▶ _Data in this exercise_
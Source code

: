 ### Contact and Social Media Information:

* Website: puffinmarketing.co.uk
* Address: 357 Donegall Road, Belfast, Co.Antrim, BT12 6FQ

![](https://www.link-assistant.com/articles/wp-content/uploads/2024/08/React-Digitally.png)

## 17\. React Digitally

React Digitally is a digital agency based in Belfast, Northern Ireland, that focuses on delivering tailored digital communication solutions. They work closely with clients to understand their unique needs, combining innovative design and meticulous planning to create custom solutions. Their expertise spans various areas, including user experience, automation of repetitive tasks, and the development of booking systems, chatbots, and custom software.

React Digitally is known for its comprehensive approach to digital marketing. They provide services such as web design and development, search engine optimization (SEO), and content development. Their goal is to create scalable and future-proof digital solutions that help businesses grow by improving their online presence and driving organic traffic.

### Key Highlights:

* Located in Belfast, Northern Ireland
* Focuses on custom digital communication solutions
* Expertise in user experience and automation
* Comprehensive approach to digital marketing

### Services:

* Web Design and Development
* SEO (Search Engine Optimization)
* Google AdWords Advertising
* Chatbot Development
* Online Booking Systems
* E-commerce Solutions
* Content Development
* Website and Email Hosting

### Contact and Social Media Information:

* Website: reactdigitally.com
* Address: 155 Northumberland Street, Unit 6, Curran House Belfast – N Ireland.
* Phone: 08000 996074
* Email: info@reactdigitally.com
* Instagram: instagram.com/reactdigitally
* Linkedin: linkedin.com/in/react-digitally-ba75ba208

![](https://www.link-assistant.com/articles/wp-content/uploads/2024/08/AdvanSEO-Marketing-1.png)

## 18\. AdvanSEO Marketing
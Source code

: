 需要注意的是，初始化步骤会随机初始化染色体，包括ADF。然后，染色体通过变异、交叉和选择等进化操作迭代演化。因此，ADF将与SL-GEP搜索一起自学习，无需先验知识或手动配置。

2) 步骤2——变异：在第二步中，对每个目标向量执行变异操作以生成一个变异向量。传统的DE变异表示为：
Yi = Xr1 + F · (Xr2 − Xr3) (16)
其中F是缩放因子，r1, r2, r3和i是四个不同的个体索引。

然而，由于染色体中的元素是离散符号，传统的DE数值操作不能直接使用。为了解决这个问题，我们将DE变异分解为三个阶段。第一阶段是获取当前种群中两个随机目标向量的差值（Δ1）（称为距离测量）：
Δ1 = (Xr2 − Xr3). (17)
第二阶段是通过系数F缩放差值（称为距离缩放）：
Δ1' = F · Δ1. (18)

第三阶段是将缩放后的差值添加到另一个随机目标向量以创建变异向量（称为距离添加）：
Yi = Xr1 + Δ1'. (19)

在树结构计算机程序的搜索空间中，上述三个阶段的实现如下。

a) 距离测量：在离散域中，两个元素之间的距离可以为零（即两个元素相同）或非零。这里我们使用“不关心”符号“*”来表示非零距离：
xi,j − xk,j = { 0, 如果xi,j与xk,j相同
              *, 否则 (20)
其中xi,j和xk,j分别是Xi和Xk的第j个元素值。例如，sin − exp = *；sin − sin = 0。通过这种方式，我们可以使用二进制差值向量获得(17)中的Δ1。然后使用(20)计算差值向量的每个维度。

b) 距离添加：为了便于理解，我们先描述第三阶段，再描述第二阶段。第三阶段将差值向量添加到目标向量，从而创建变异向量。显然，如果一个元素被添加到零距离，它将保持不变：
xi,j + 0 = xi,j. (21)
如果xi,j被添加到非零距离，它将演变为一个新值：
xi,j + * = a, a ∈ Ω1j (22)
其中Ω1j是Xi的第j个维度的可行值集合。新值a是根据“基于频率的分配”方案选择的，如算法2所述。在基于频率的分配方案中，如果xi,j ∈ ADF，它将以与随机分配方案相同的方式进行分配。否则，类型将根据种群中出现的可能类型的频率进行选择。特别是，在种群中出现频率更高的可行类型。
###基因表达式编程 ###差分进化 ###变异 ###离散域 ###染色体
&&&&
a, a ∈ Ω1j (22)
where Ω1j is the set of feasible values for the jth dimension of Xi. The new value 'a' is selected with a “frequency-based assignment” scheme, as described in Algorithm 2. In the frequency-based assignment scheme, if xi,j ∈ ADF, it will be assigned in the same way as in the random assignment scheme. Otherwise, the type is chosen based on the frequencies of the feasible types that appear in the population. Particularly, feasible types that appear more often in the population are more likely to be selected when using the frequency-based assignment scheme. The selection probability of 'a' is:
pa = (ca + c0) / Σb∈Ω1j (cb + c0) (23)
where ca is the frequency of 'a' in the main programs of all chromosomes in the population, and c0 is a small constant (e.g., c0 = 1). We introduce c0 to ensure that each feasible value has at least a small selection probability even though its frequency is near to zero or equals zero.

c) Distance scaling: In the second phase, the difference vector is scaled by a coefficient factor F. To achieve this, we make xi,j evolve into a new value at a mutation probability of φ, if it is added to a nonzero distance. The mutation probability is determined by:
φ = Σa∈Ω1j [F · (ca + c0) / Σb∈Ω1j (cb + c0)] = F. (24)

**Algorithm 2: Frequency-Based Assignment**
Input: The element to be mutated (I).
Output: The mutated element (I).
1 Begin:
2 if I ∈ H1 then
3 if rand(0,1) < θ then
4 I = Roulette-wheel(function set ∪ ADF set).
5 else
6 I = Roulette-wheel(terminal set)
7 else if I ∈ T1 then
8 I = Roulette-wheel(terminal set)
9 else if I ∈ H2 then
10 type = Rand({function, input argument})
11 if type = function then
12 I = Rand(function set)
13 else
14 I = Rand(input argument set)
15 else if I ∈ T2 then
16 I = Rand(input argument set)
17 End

▶ _Task goal_
Only lines holding the word "Social" are wanted; list them all from the material.

▶ _Solution for this problem_
: ### Contact and Social Media Information:
### Contact and Social Media Information:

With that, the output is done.